Правда, имеется в тексте одна серьезная трудность. Дело в том, что вслед за датой 7061 года сразу приведена по другому счету дата «в 30-е лето государства его». Но 30-й год правления Иоанна IV приходится не на 1553, а на 1563 год. Явная опечатка! Но в какой из цифр? Прежде считали, что она в первой, и исправляли на 7071, то есть 1563 год. Но мы уже видели, что это равносильно представлению, будто мысль о христианизации Казани пришла ровно к десятилетию ее подчинения, что абсурдно. Опечатки, хоть и редко, но встречались даже у столь тщательного печатника, как Иван Федоров. Однако крайне странно, чтобы опечатка пришлась как раз на ответственнейшее место в тексте, указывающее на начало той самой работы, ради увековечения которой и написано «Послесловие». Вопрос это сложный; не совсем синтаксически ясной получается и следующая фраза о том, что «благоверный же царь повеле устроити дом от своея царския казны...» Очень по этому соблазнительно видеть в этой части не опечатку в цифрах, но лишь случай крайне непоследовательной в те времена пунктуации. Достаточно после слов «...осмыя тысящи» вместо запятой предположить точку, а после слов «...государства его» вместо точки — запятую, как все становится вполне осмысленным. В 1553 г. начались опытные работы (деятельность «анонимной типографии», явно царя не вполне удовлетворившая, а потому вообще — ив данном тексте тем более — не заслуживавшая дальнейшего описания). «В 30 же лето своего царства», то есть в 1563 году, царь велел уже строить на его средства дом «идеже печатному делу строитися» и стал щедро выдавать «от царских сокровищ» работникам («деятелем») «Николы чудотворца Гостунского дьякону Ивану Федорову» (т. е. Федоровичу, фамилии у него не было) «да Петру Тимофееву (т. е. Тимофеевичу) Мстиславцу» (из города Мстиславля) на расходы как по сооружению типографии, так и на их собственное пропитание и содержание вплоть до полного завершения их дела. «И первее начаша печатати сия святыя книги...» Как видим, Иван Федоров далек от приписывания себе чести печатания вообще первой на Москве книги. Неслучайным кажется и порядок, в котором перечислялись им книги, нужные для вклада в церкви: евангелие (даже в двух изданиях) и псалтырь были уже выпущены первой типографией до начала работы Ивана Федорова и Петра Тимофеева. Именно потому-то они и смогли начать с иной книги, содержавшей другие части библии, нужные в богослужении: «Деяния апостолов» и «Апостольские послания».
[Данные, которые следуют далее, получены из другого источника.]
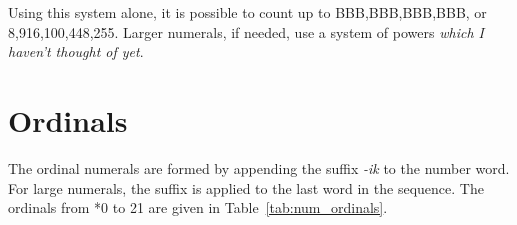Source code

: \documentclass[grammar]{subfiles}
\begin{document}
  Using this system alone, it is possible to count up to BBB,BBB,BBB,BBB\duo, or 8,916,100,448,255\dec. Larger numerals, if needed, use a system of powers \emph{which I haven't thought of yet}.

  \section{Ordinals}
  \label{sec:num_ordinals}

  The ordinal numerals are formed by appending the suffix \textit{-ik} to the number word. For large numerals, the suffix is applied to the last word in the sequence. The ordinals from *0 to 21\dec{} are given in Table~\ref{tab:num_ordinals}.

  \begin{table}[htpb]\small\capstart
    \begin{center}
      \qquad
      \caption{Ordinal numerals from 0\dec\ to 21\dec\label{tab:num_ordinals}}
    \end{center}
  \end{table}
\end{document}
Кто был создателем первых московских книг, без прямых учителей усвоившим и наладившим типографскую технику, мы до сих пор в точности не знаем. Есть логические основания считать таковым упоминаемого в 1556 г. по совсем иному поводу Марушу Нефедьева, который в письме Грозного назван «мастером печатных книг»; выдвигалось также учеными имя Васюка Никифорова. Но точных документальных данных мы на этот счет не имеем. Однако, как мы установили в первой главе, когда речь шла о восполнении скудных документальных сведений об изобретении книгопечатания, при отсутствии прямых показаний литературных или архивных источников, ученые не сдаются, не отступают перед трудностями и докапываются до вполне надежных данных. Подобно этому, тщательным изучением самих сохранившихся экземпляров (причем особенно помогли точные методы, выработавшиеся в шрифтоведении, и в исследовании инкунабулов и гравюр) наши библиотекари, историки, искусствоведы, библиографы шаг за шагом восстанавливают картину зарождения русской печати. Так, например, было замечено, что в первых «дофедоровских» изданиях никогда не бывает общего смещения всех красных букв на странице по отношению к черному шрифту, но зато сплошь да рядом у одной и той же буквы часть ее оказывается черной, а часть — красной. Это неоспоримо доказывает, что печатники этих книг не знали применявшегося повсюду способа печати двумя красками с двух раздельных печатных форм, но, напротив, невольно повторили технологическую беспомощность Шеффера при печатании им первых цветных инициалов. Ни у Ивана Федорова, ни в последнем из изданий анонимной типографии это более не повторяется.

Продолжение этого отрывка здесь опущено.